EXTRACTED ENTRIES:
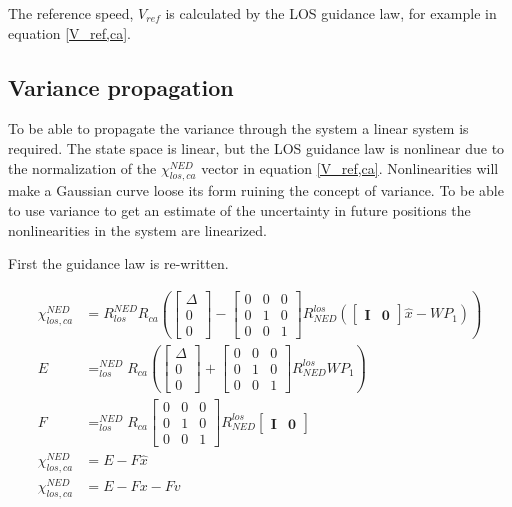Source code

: The reference speed, $V_{ref}$ is calculated by the LOS guidance law, for example in equation \ref{V_ref,ca}.

\subsection{Variance propagation}

To be able to propagate the variance through the system a linear system is required. The state space is linear, but the LOS guidance law is nonlinear due to the normalization of the $\chi^{NED}_{los,ca}$ vector in equation \ref{V_ref,ca}. Nonlinearities will make a Gaussian curve loose its form ruining the concept of variance. To be able to use variance to get an estimate of the uncertainty in future positions the nonlinearities in the system are linearized.

First the guidance law is re-written.

\begin{align}
    \chi^{NED}_{los,ca} & = R^{NED}_{los}  R_{ca} \left(  \begin{bmatrix}\Delta \\ 0 \\ 0\end{bmatrix} - \begin{bmatrix} 0 & 0 & 0 \\ 0 & 1 & 0 \\ 0 & 0 & 1 \end{bmatrix} R^{los}_{NED} (\begin{bmatrix} \mathbf{I} & \mathbf{0} \end{bmatrix} \hat{x} - WP_1) \right) \\
    E & = ^{NED}_{los}  R_{ca} \left(  \begin{bmatrix}\Delta \\ 0 \\ 0\end{bmatrix} + \begin{bmatrix} 0 & 0 & 0 \\ 0 & 1 & 0 \\ 0 & 0 & 1 \end{bmatrix} R^{los}_{NED} WP_1 \right) \\
    F & = ^{NED}_{los}  R_{ca}  \begin{bmatrix} 0 & 0 & 0 \\ 0 & 1 & 0 \\ 0 & 0 & 1 \end{bmatrix} R^{los}_{NED}  \begin{bmatrix} \mathbf{I} & \mathbf{0} \end{bmatrix} \\
    \chi^{NED}_{los,ca} & = E - F \hat{x} \\
    \chi^{NED}_{los,ca} & = E - F x - F v 
\end{align}

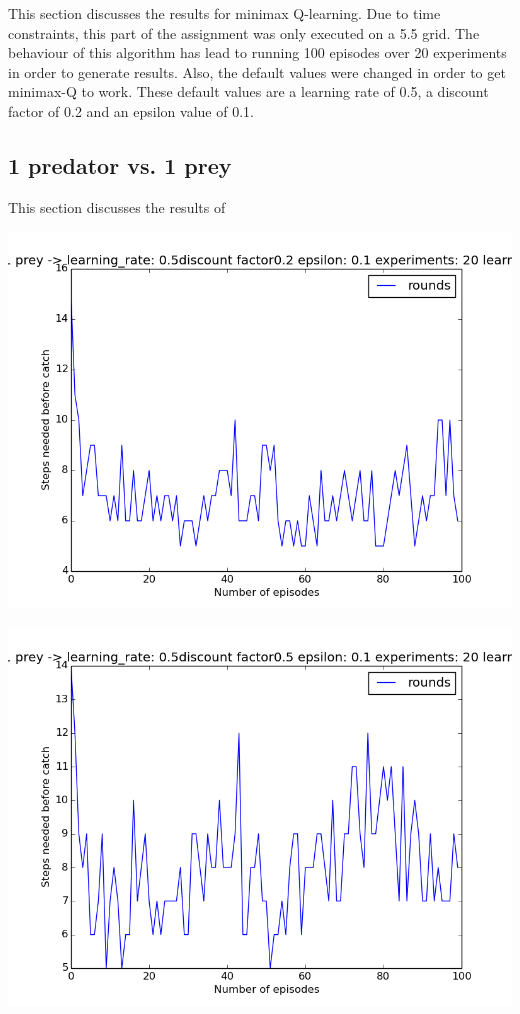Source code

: This section discusses the results for minimax Q-learning. Due to time constraints, this part of the assignment was only executed on a 5.5 grid. The behaviour of this algorithm has lead to running 100 episodes over 20 experiments in order to generate results. Also, the default values were changed in order to get minimax-Q to work. These default values are a learning rate of 0.5, a discount factor of 0.2 and an epsilon value of 0.1.

\subsection{1 predator vs. 1 prey}
This section discusses the results of 
\begin{center}
	\includegraphics[scale=0.3]{minimax_100rounds_20exp_disc02_alpha05}
	\label{graph:1vs1_disc_02}
\end{center}

\begin{center}
	\includegraphics[scale=0.3]{minimax_100rounds_20exp_disc05_alpha05}
	\label{graph:1vs1_disc_05}
\end{center}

WORK INSTRUCTION: Write every entry again exactly as given, skipping the pictures.

TASK ANSWER:
Source code

: The reference speed, $V_{ref}$ is calculated by the LOS guidance law, for example in equation \ref{V_ref,ca}.

\subsection{Variance propagation}

To be able to propagate the variance through the system a linear system is required. The state space is linear, but the LOS guidance law is nonlinear due to the normalization of the $\chi^{NED}_{los,ca}$ vector in equation \ref{V_ref,ca}. Nonlinearities will make a Gaussian curve loose its form ruining the concept of variance. To be able to use variance to get an estimate of the uncertainty in future positions the nonlinearities in the system are linearized.

First the guidance law is re-written.

\begin{align}
    \chi^{NED}_{los,ca} & = R^{NED}_{los}  R_{ca} \left(  \begin{bmatrix}\Delta \\ 0 \\ 0\end{bmatrix} - \begin{bmatrix} 0 & 0 & 0 \\ 0 & 1 & 0 \\ 0 & 0 & 1 \end{bmatrix} R^{los}_{NED} (\begin{bmatrix} \mathbf{I} & \mathbf{0} \end{bmatrix} \hat{x} - WP_1) \right) \\
    E & = ^{NED}_{los}  R_{ca} \left(  \begin{bmatrix}\Delta \\ 0 \\ 0\end{bmatrix} + \begin{bmatrix} 0 & 0 & 0 \\ 0 & 1 & 0 \\ 0 & 0 & 1 \end{bmatrix} R^{los}_{NED} WP_1 \right) \\
    F & = ^{NED}_{los}  R_{ca}  \begin{bmatrix} 0 & 0 & 0 \\ 0 & 1 & 0 \\ 0 & 0 & 1 \end{bmatrix} R^{los}_{NED}  \begin{bmatrix} \mathbf{I} & \mathbf{0} \end{bmatrix} \\
    \chi^{NED}_{los,ca} & = E - F \hat{x} \\
    \chi^{NED}_{los,ca} & = E - F x - F v 
\end{align}

Source code

: This section discusses the results for minimax Q-learning. Due to time constraints, this part of the assignment was only executed on a 5.5 grid. The behaviour of this algorithm has lead to running 100 episodes over 20 experiments in order to generate results. Also, the default values were changed in order to get minimax-Q to work. These default values are a learning rate of 0.5, a discount factor of 0.2 and an epsilon value of 0.1.

\subsection{1 predator vs. 1 prey}
This section discusses the results of 
\begin{center}
	\includegraphics[scale=0.3]{minimax_100rounds_20exp_disc02_alpha05}
	\label{graph:1vs1_disc_02}
\end{center}

\begin{center}
	\includegraphics[scale=0.3]{minimax_100rounds_20exp_disc05_alpha05}
	\label{graph:1vs1_disc_05}
\end{center}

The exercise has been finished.